0

I write python program to crawl data,some items' class are "_3pw9 _2pi4 _2ge8", and some items' class are "_3pw9 _2pi4 _2ge8 _3ms8", I'd like to crawl data whose class name contains"_3pw9 _2pi4 _2ge8", and include data whose class name are "_3pw9 _2pi4 _2ge8 _3ms8", I write:

soup_user_gender_page = BeautifulSoup(html_user_gender_page,"html.parser")
        soup_user_about_main_frame = soup_user_gender_page.find("div", 
id="pagelet_timeline_medley_about")
        if soup_user_about_main_frame:
            soup_user_basic_main_frame = 
soup_user_about_main_frame.find("div",id="pagelet_basic")
            if soup_user_basic_main_frame:
                soup_user_about_li_block = 
soup_user_basic_main_frame.find_all("li",class_= "_3pw9 _2pi4 _2ge8")

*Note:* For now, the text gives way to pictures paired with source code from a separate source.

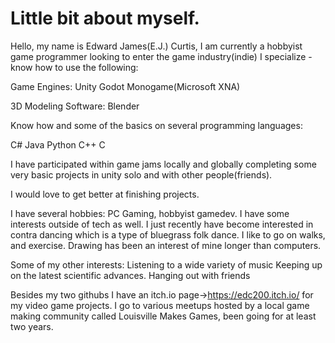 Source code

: # Little bit about myself.
Hello, my name is Edward James(E.J.) Curtis, I am currently a hobbyist game programmer looking to enter the game industry(indie)
I specialize - know how to use the following:

Game Engines:
Unity
Godot
Monogame(Microsoft XNA)

3D Modeling Software:
Blender

Know how and some of the basics on several programming languages:

C#
Java
Python
C++
C

I have participated within game jams locally and globally completing some very basic projects in unity solo and with other people(friends).

I would love to get better at finishing projects.

I have several hobbies: PC Gaming, hobbyist gamedev. I have some interests outside of tech as well. I just recently have become interested in contra dancing which is a type of bluegrass folk dance. I like to go on walks, and exercise. 
Drawing has been an interest of mine longer than computers.

Some of my other interests:
Listening to a wide variety of music
Keeping up on the latest scientific advances.
Hanging out with friends

Besides my two githubs I have an itch.io page->https://edc200.itch.io/ for my video game projects. I go to various meetups hosted by a local game making community called Louisville Makes Games, been going for at least two years.
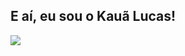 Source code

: ## E aí, eu sou o Kauã Lucas!

<div>
  <a href = "mailto:kaualucas396@gmail.com"><img src="https://img.shields.io/badge/-Gmail-%23333?style=for-the-badge&logo=gmail&logoColor=white" target="_blank"></a>
  
</div>
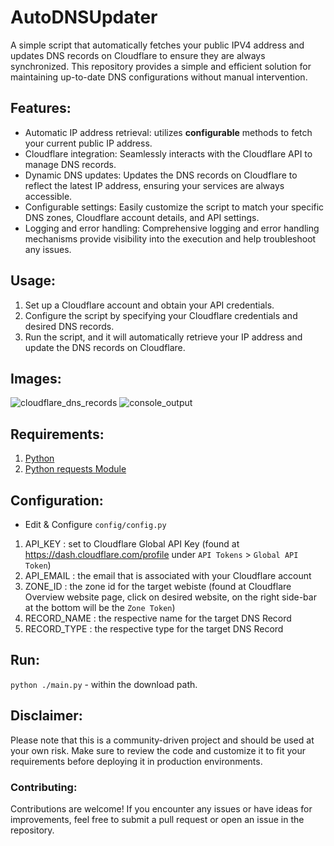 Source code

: # AutoDNSUpdater

A simple script that automatically fetches your public IPV4 address and updates DNS records on Cloudflare to ensure they are always synchronized. This repository provides a simple and efficient solution for maintaining up-to-date DNS configurations without manual intervention.

## Features:
* Automatic IP address retrieval: utilizes **configurable** methods to fetch your current public IP address.
* Cloudflare integration: Seamlessly interacts with the Cloudflare API to manage DNS records.
* Dynamic DNS updates: Updates the DNS records on Cloudflare to reflect the latest IP address, ensuring your services are always accessible.
* Configurable settings: Easily customize the script to match your specific DNS zones, Cloudflare account details, and API settings.
* Logging and error handling: Comprehensive logging and error handling mechanisms provide visibility into the execution and help troubleshoot any issues.

## Usage:
1. Set up a Cloudflare account and obtain your API credentials.
2. Configure the script by specifying your Cloudflare credentials and desired DNS records.
3. Run the script, and it will automatically retrieve your IP address and update the DNS records on Cloudflare.

## Images:
![cloudflare_dns_records](https://github.com/senorGPT/Cloudflare_DNS_Record_IP_Updater/assets/4709641/ee66cf51-bb5e-4f42-b766-d27cb213ec44)
![console_output](https://github.com/senorGPT/Cloudflare_DNS_Record_IP_Updater/assets/4709641/55d2b375-8f5e-4f0a-8670-f86dc8349763)

## Requirements: 
1. [Python](https://www.python.org/downloads/)
2. [Python requests Module](https://pypi.org/project/requests/)

## Configuration:
* Edit & Configure `config/config.py`
1. API_KEY : set to Cloudflare Global API Key (found at https://dash.cloudflare.com/profile under `API Tokens` > `Global API Token`)
2. API_EMAIL : the email that is associated with your Cloudflare account
3. ZONE_ID : the zone id for the target webiste (found at Cloudflare Overview website page, click on desired website, on the right side-bar at the bottom will be the `Zone Token`)
4. RECORD_NAME : the respective name for the target DNS Record
5. RECORD_TYPE : the respective type for the target DNS Record

## Run:
`python ./main.py` - within the download path.

## Disclaimer:
Please note that this is a community-driven project and should be used at your own risk. Make sure to review the code and customize it to fit your requirements before deploying it in production environments.
### Contributing:
Contributions are welcome! If you encounter any issues or have ideas for improvements, feel free to submit a pull request or open an issue in the repository.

however, only class name are "_3pw9 _2pi4 _2ge8" items are crawled, the items whose class name are "_3pw9 _2pi4 _2ge8 _3ms8" have not been crawled

could you please tell me the reason and how to write the program

bin
  • 1
  • 1
  • Possible duplicate of [Beautiful Soup if Class "Contains" or Regex?](https://stackoverflow.com/questions/34660417/beautiful-soup-if-class-contains-or-regex) – K. Kirsz Jul 14 '17 at 11:24

1 Answers1

0

I understood that your problem is that you need to crawl all the items whose class names include "_3pw9 _2pi4 _2ge8".

If that is true, you should consider changing your last line to

soup_user_basic_main_frame.find_all("li",class*= "_3pw9 _2pi4 _2ge8")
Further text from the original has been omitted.